K8s Cost Optimizer — K8s Cost 优化器

v1.0.0

Find and rank Kubernetes cost-saving opportunities from kubectl, 指标-server, kube-状态-指标, and cloud billing. Identifies overprovisioned CPU/memory 请求s and limits, idle namespaces and workloads, oversized PersistentVolumes, unused LoadBalancer 服务s, expensive node types, missing HorizontalPodAuto扩展rs, and clusters that haven't adopted spot/preemptible/Graviton nodes. 输出s a ranked 列出 of recommendations with $/month savings estimates and ready-to-应用ly YAML 补丁es. Covers EKS, GKE, and AKS specifics including instance pricing, savings plans, committed-use discounts, and reservation strategies. Use when asked to cut a Kubernetes cloud bill, right-size workloads, plan a spot 迁移, build a FinOps 报告, or 调优 HPA 设置tings. Triggers on "kubernetes cost", "k8s cost", "eks cost", "gke cost", "aks cost", "right-size", "rightsize", "kubecost", "opencost", "vpa", "hpa", "spot instances", "preemptible", "savings plan", "node pool", "pod 请求s", "finops".

0· 154·0 当前·0 累计

by @charlie-morrison·MIT-0

开发工具代码生成测试工具数据分析数据可视化

下载技能包

License

MIT-0

License

MIT-0

可自由使用、修改和再分发，无需署名。

查看条款 ↗

运行时依赖

无特殊依赖

安装命令

点击复制

官方npx clawhub@latest install k8s-cost-optimizer

镜像加速npx clawhub@latest install k8s-cost-optimizer --registry https://cn.longxiaskill.com 镜像可用

需要定制？告诉我你的需求 →

技能文档

Kubernetes Cost 优化器

审计 a Kubernetes cluster (or fleet) and produce a ranked 列出 of cost-saving actions with concrete dollar estimates. Looks at 请求s/limits vs actual usage, idle workloads, expensive node types, missing autoscaling, public LBs, oversized PVs, and unused capacity. Acts as a senior FinOps engineer who has cut six- and seven-figure cloud bills without breaking workloads.

Usage

Invoke this 技能 when a Kubernetes bill is too high, when a quarterly FinOps review is due, or when leadership has asked for "30% off the cloud."

Basic invocation:

审计 my EKS cluster for cost savings Cut my GKE bill — here's kubectl top + node 列出 What's the highest-ROI optimization I can ship this week?

With 上下文:

Here's 指标-server data for 30 days, the node 列出, and the AWS bill I have 14 namespaces — which ones are idle? We're 100% on-demand m5 nodes — what's the spot 迁移 plan?

The 代理 produces a ranked recommendation 列出 (highest $/month savings first), per-recommendation YAML 补丁es or commands, and a four-week implementation plan that respects production safety.

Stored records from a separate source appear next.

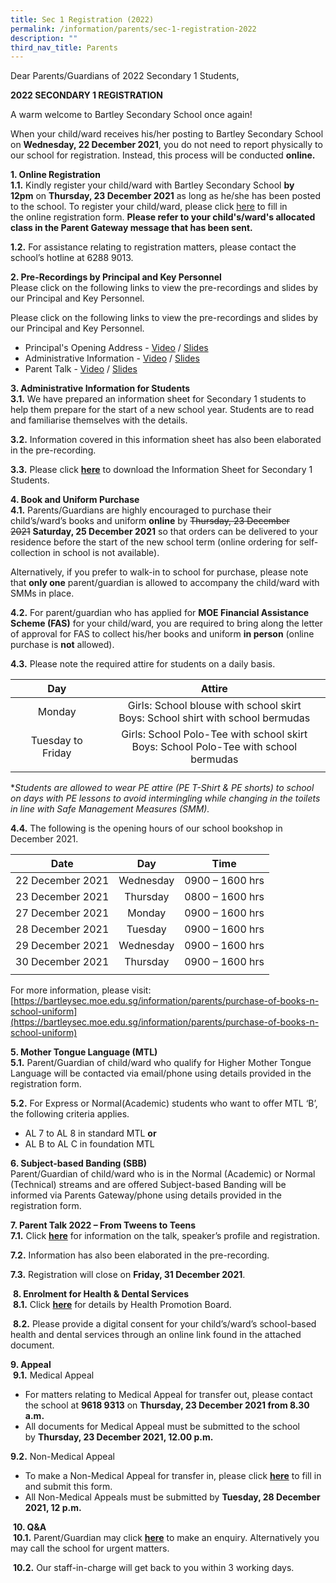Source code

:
 ```yaml
---
title: Sec 1 Registration (2022)
permalink: /information/parents/sec-1-registration-2022
description: ""
third_nav_title: Parents
---
```

Dear Parents/Guardians of 2022 Secondary 1 Students,  

**2022 SECONDARY 1 REGISTRATION**

A warm welcome to Bartley Secondary School once again!  

When your child/ward receives his/her posting to Bartley Secondary School on **Wednesday, 22 December 2021**, you do not need to report physically to our school for registration. Instead, this process will be conducted **online.** 

**1. Online Registration** <br>
**1.1.** Kindly register your child/ward with Bartley Secondary School **by 12pm** on **Thursday, 23 December 2021** as long as he/she has been posted to the school. To register your child/ward, please click [here](https://go.gov.sg/2022sec1reg) to fill in the online registration form. **Please refer to your child's/ward's allocated class in the Parent Gateway message that has been sent.**

**1.2.** For assistance relating to registration matters, please contact the school’s hotline at 6288 9013.

**2. Pre-Recordings by Principal and Key Personnel** <br>
Please click on the following links to view the pre-recordings and slides by our Principal and Key Personnel.

Please click on the following links to view the pre-recordings and slides by our Principal and Key Personnel.
* Principal's Opening Address - [Video](https://bartleysec.moe.edu.sg/qql/slot/u164/S1%20Registration_For%202022%20Cohort/Video%20-%20Principals%20Opening%20Address.mp4) / [Slides](/files/Slide%20-%20Principals%20Opening%20Address.pdf)
* Administrative Information - [Video](https://bartleysec.moe.edu.sg/qql/slot/u164/S1%20Registration_For%202022%20Cohort/Video%20-%20Administrative%20Information.mp4) / [Slides](/files/Slide%20-%20Administrative%20Information.pdf)
* Parent Talk - [Video](https://bartleysec.moe.edu.sg/qql/slot/u164/S1%20Registration_For%202022%20Cohort/Video%20-%20Parent%20Talk.mp4) / [Slides](/files/Slide%20-%20Parent%20Talk.pdf)

**3. Administrative Information for Students** <br>
**3.1.** We have prepared an information sheet for Secondary 1 students to help them prepare for the start of a new school year. Students are to read and familiarise themselves with the details.

**3.2.** Information covered in this information sheet has also been elaborated in the pre-recording.

**3.3.** Please click [**here**](/files/2022%20Secondary%201%20Information%20Sheet.pdf) to download the Information Sheet for Secondary 1 Students.

**4. Book and Uniform Purchase** <br>
**4.1.** Parents/Guardians are highly encouraged to purchase their child’s/ward’s books and uniform **online** by ~~Thursday, 23 December 2021~~ **Saturday, 25 December 2021** so that orders can be delivered to your residence before the start of the new school term (online ordering for self-collection in school is not available).

Alternatively, if you prefer to walk-in to school for purchase, please note that **only one** parent/guardian is allowed to accompany the child/ward with SMMs in place.

**4.2.** For parent/guardian who has applied for **MOE Financial Assistance Scheme (FAS)** for your child/ward, you are required to bring along the letter of approval for FAS to collect his/her books and uniform **in person** (online purchase is **not** allowed).

**4.3.** Please note the required attire for students on a daily basis.

| Day | Attire |
|:---:|:---:|
| Monday | Girls: School blouse with school skirt<br>Boys: School shirt with school bermudas |
| Tuesday to Friday | Girls: School Polo-Tee with school skirt<br>Boys: School Polo-Tee with school bermudas |
| | |

**Students are allowed to wear PE attire (PE T-Shirt & PE shorts) to school on days with PE lessons to avoid intermingling while changing in the toilets in line with Safe Management Measures (SMM).*

**4.4.** The following is the opening hours of our school bookshop in December 2021.

| Date | Day | Time |
|:---:|:---:|:---:|
| 22 December 2021 | Wednesday | 0900 – 1600 hrs |
| 23 December 2021 | Thursday | 0800 – 1600 hrs |
| 27 December 2021 | Monday | 0900 – 1600 hrs |
| 28 December 2021 | Tuesday | 0900 – 1600 hrs |
| 29 December 2021 | Wednesday | 0900 – 1600 hrs |
| 30 December 2021 | Thursday | 0900 – 1600 hrs |
| | | |

For more information, please visit: <br>
[https://bartleysec.moe.edu.sg/information/parents/purchase-of-books-n-school-uniform](https://bartleysec.moe.edu.sg/information/parents/purchase-of-books-n-school-uniform)

**5. Mother Tongue Language (MTL)** <br>
**5.1.** Parent/Guardian of child/ward who qualify for Higher Mother Tongue Language will be contacted via email/phone using details provided in the registration form.

**5.2.** For Express or Normal(Academic) students who want to offer MTL ‘B’, the following criteria applies.
* AL 7 to AL 8 in standard MTL **or**
* AL B to AL C in foundation MTL

**6. Subject-based Banding (SBB)** <br>
Parent/Guardian of child/ward who is in the Normal (Academic) or Normal (Technical) streams and are offered Subject-based Banding will be informed via Parents Gateway/phone using details provided in the registration form.
  
**7. Parent Talk 2022 – From Tweens to Teens** <br>
**7.1.** Click [**here**](/files/Parent%20Talk.pdf) for information on the talk, speaker’s profile and registration.

**7.2.** Information has also been elaborated in the pre-recording.

**7.3.** Registration will close on **Friday, 31 December 2021**.

 **8. Enrolment for Health & Dental Services** <br>
 **8.1.** Click [**here**](/files/Health%20%20Dental%20Services.pdf) for details by Health Promotion Board.

 **8.2.** Please provide a digital consent for your child’s/ward’s school-based health and dental services through an online link found in the attached document.
 
**9. Appeal** <br>
 **9.1.** Medical Appeal
 * For matters relating to Medical Appeal for transfer out, please contact the school at **9618 9313** on **Thursday, 23 December 2021 from 8.30 a.m.**
* All documents for Medical Appeal must be submitted to the school by **Thursday, 23 December 2021, 12.00 p.m.**

**9.2.** Non-Medical Appeal <br>
* To make a Non-Medical Appeal for transfer in, please click [**here**](https://go.gov.sg/2022sec1appeal) to fill in and submit this form.
* All Non-Medical Appeals must be submitted by **Tuesday, 28 December 2021, 12 p.m.**

 **10. Q&A** <br>
 **10.1.** Parent/Guardian may click [**here**](https://go.gov.sg/2022sec1qna) to make an enquiry. Alternatively you may call the school for urgent matters.  

 **10.2.** Our staff-in-charge will get back to you within 3 working days.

How It Works Step 1: Data Collection

Cost optimization without data is guesswork. The 代理 collects from four sources and joins them:

Source What It Provides How To Pull kubectl + 指标-server Real CPU/memory usage per pod, per node kubectl top pods -A, kubectl top nodes kube-状态-指标 / Prometheus 请求s, limits, replicas, 部署ment-level 历史 PromQL: kube_pod_contAIner_resource_请求s, 30-day window Cloud billing $/node-hour, instance type, region, sustAIned-use AWS Cost 资源管理器, GCP billing 导出, Azure Cost Management Cluster object inventory Namespaces, 服务s, PVCs, ingress, jobs, cronjobs kubectl 获取 all,pvc,svc -A -o json

Data window matters. The 代理 prefers 30 days; 7 days for fast-moving clusters; 90 days for capacity planning. Anything under 7 days is too short — diurnal and weekly patterns dominate the noise.

If Kubecost or OpenCost is 安装ed, the 代理 uses the cluster's per-namespace cost allocation directly. Otherwise it computes allocations from node price × pod-分享-of-node.

Step 2: The Cost Recommendation Cata记录

The 代理运行s the cluster agAInst a fixed 设置 of recommendation types, each with a 检测ion rule and a savings formula.

C1. Overprovisioned CPU 请求s

检测ion: for each contAIner, p99(cpu_usage over 30d) < 0.50 cpu_请求 AND contAIner has >7 days of data AND 部署ment is not a known-bursty type (cron, batch, init)

Savings estimate: ($/cpu-hour for the node pool) × (请求 - p99usage) × 24 × 30 × replicas

Action: 补丁 contAIner.resources.请求s.cpu down to ceil(p95 × 1.3)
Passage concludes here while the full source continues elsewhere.